What to do: Copy exactly every line below, from the first through the one that contains "Because these are", and skip all pictures.

(Plain-text document sources)
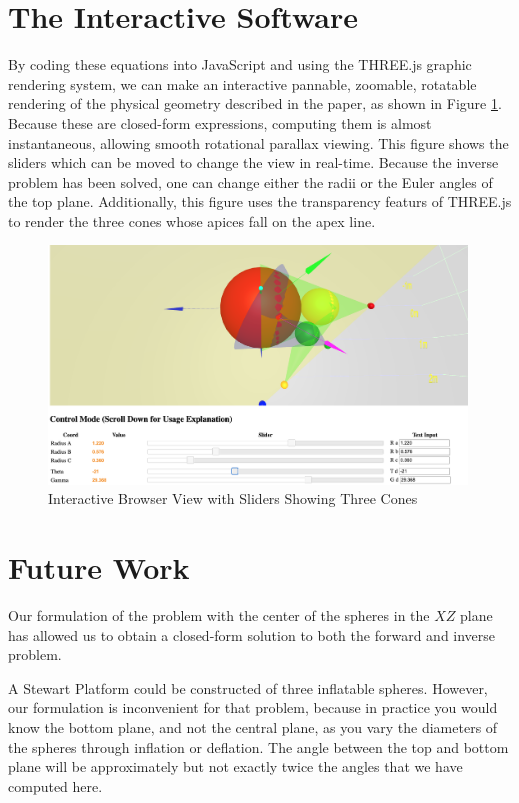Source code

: \documentclass{article}
\begin{document}
\section{The Interactive Software}

By coding these equations into JavaScript and using the THREE.js
graphic rendering system, we can make an interactive pannable, zoomable, rotatable
rendering of the physical geometry described in the paper, as
shown in Figure \ref{fig:threecones}.
Because these are closed-form expressions, computing them is almost
instantaneous, allowing smooth rotational parallax viewing.
This  figure shows the sliders which can be moved to change the view
in real-time. Because the inverse problem has been solved, one can
change either the radii or the Euler angles of the top plane.
Additionally, this figure uses the transparency featurs of THREE.js to
render the three cones whose apices fall on the apex line.

\begin{figure}
     \centering
     \includegraphics[width=0.99\textwidth]{figures/ThreeCones.png}
     \caption{Interactive Browser View with Sliders Showing Three Cones}
  \label{fig:threecones}
\end{figure}


\section{Future Work}

Our formulation of the problem with the center of the spheres in the $XZ$
plane has allowed us to obtain a closed-form solution to both the forward
and inverse problem.

A Stewart Platform could be constructed of three inflatable spheres.
However, our formulation is inconvenient for that problem, because
in practice you would know the bottom plane, and not the central plane,
as you vary the diameters of the spheres through inflation or deflation.
The angle between the top and bottom plane will be approximately but not
exactly twice the angles that we have computed here.
\end{document}
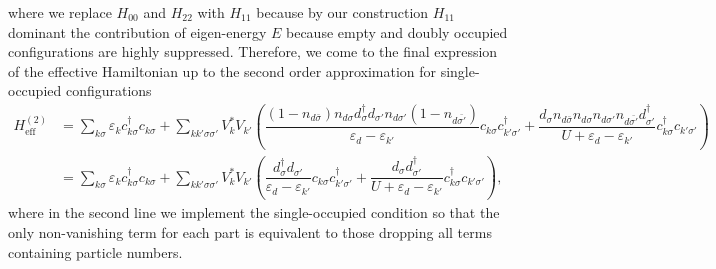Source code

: \documentclass[aps,prx,superscriptaddress,onecolumn,preprintnumbers,nofootinbib,longbibliography]{revtex4-1}
\begin{document}
		where we replace $H_{00}$ and $H_{22}$ with $H_{11}$ because by our construction $H_{11}$ dominant the contribution of eigen-energy $E$ because empty and doubly occupied configurations are highly suppressed. Therefore, we come to the final expression of the effective Hamiltonian up to the second order approximation for single-occupied configurations
		\begin{align}
			H_{\text{eff}}^{(2)}&=\sum_{k \sigma}\varepsilon_k c_{k \sigma}^\dagger c_{k \sigma}+\sum_{kk' \sigma\sigma'}V_k^*V_{k'}\left(\dfrac{(1-n_{d\bar{\sigma}})n_{d\sigma}d_\sigma^\dagger d_{\sigma'}n_{d\sigma'}(1-n_{d\bar{\sigma'}})}{\varepsilon_d- \varepsilon_{k'}}c_{k \sigma}c_{k'\sigma'}^\dagger+\dfrac{d_\sigma n_{d\bar{\sigma}}n_{d\sigma}n_{d\sigma'} n_{d\bar{\sigma'}}d_{\sigma'}^\dagger}{U+\varepsilon_d- \varepsilon_{k'}}c_{k \sigma}^\dagger c_{k'\sigma'}\right)\nonumber\\
			&=\sum_{k \sigma}\varepsilon_k c_{k \sigma}^\dagger c_{k \sigma}+\sum_{kk' \sigma\sigma'}V_k^*V_{k'}\left(\dfrac{d_\sigma^\dagger d_{\sigma'}}{\varepsilon_d- \varepsilon_{k'}}c_{k \sigma}c_{k'\sigma'}^\dagger+\dfrac{d_\sigma d_{\sigma'}^\dagger}{U+\varepsilon_d- \varepsilon_{k'}}c_{k \sigma}^\dagger c_{k'\sigma'}\right),\label{1.2.11}
		\end{align}
		where in the second line we implement the single-occupied condition so that the only non-vanishing term for each part is equivalent to those dropping all terms containing particle numbers.
\end{document}
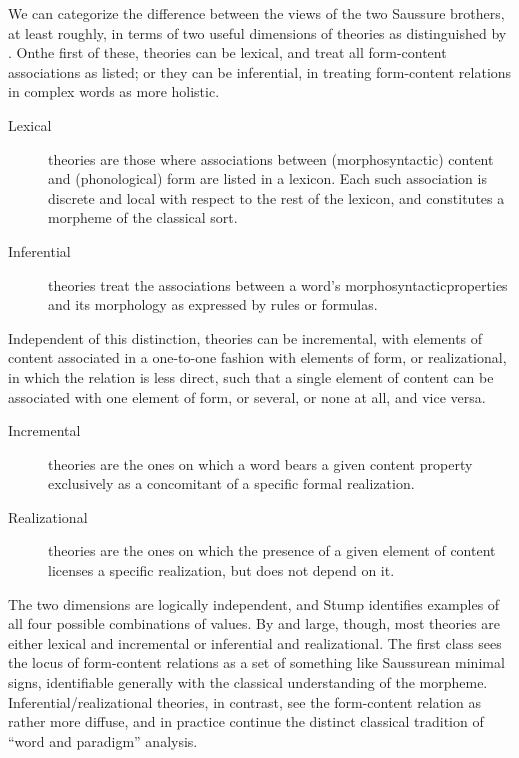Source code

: \documentclass[output=paper]{langsci/langscibook}
\begin{document}
We can categorize the difference between the views of the two Saussure
brothers, at least roughly, in terms of two useful dimensions of
theories as distinguished by . On\largerpage[1]
the first of these, theories can be lexical, and treat all
form-content associations as listed; or they can be inferential, in
treating form-content relations in complex words as more holistic.
\begin{description}
\item[Lexical] theories are those where associations between
  (morphosyntactic) content and (phonological) form are listed in a
  lexicon. Each such association is discrete and local with respect to
  the rest of the lexicon, and constitutes a morpheme of the classical
  sort.
\item[Inferential] theories treat the associations between a word’s
  morphosyntactic\linebreak properties and its morphology as expressed by rules
  or formulas.
\end{description}

Independent of this distinction, theories can be incremental, with
elements of content associated in a one-to-one fashion with elements
of form, or realizational, in which the relation is less direct, such
that a single element of content can be associated with one element of
form, or several, or none at all, and vice versa.
\begin{description}
\item[Incremental] theories are the ones on which a word bears a given
  content property exclusively as a concomitant of a specific formal
  realization.
\item[Realizational] theories are the ones on which the presence of a
  given element of content licenses a specific realization, but does
  not depend on it. 
\end{description}

The two dimensions are logically independent, and Stump identifies
examples of all four possible combinations of values. By and large,
though, most theories are either lexical and incremental or
inferential and realizational. The first class sees the locus of
form-content relations as a set of something like Saussurean minimal
signs, identifiable generally with the classical understanding of the
morpheme.  Inferential/realizational theories, in contrast, see the
form-content relation as rather more diffuse, and in practice continue
the distinct classical tradition of ``word and paradigm'' analysis. 
\end{document}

Result of the task:
Source code

: \documentclass{article}
\begin{document}
\section{The Interactive Software}

By coding these equations into JavaScript and using the THREE.js
graphic rendering system, we can make an interactive pannable, zoomable, rotatable
rendering of the physical geometry described in the paper, as
shown in Figure \ref{fig:threecones}.
Because these are closed-form expressions, computing them is almost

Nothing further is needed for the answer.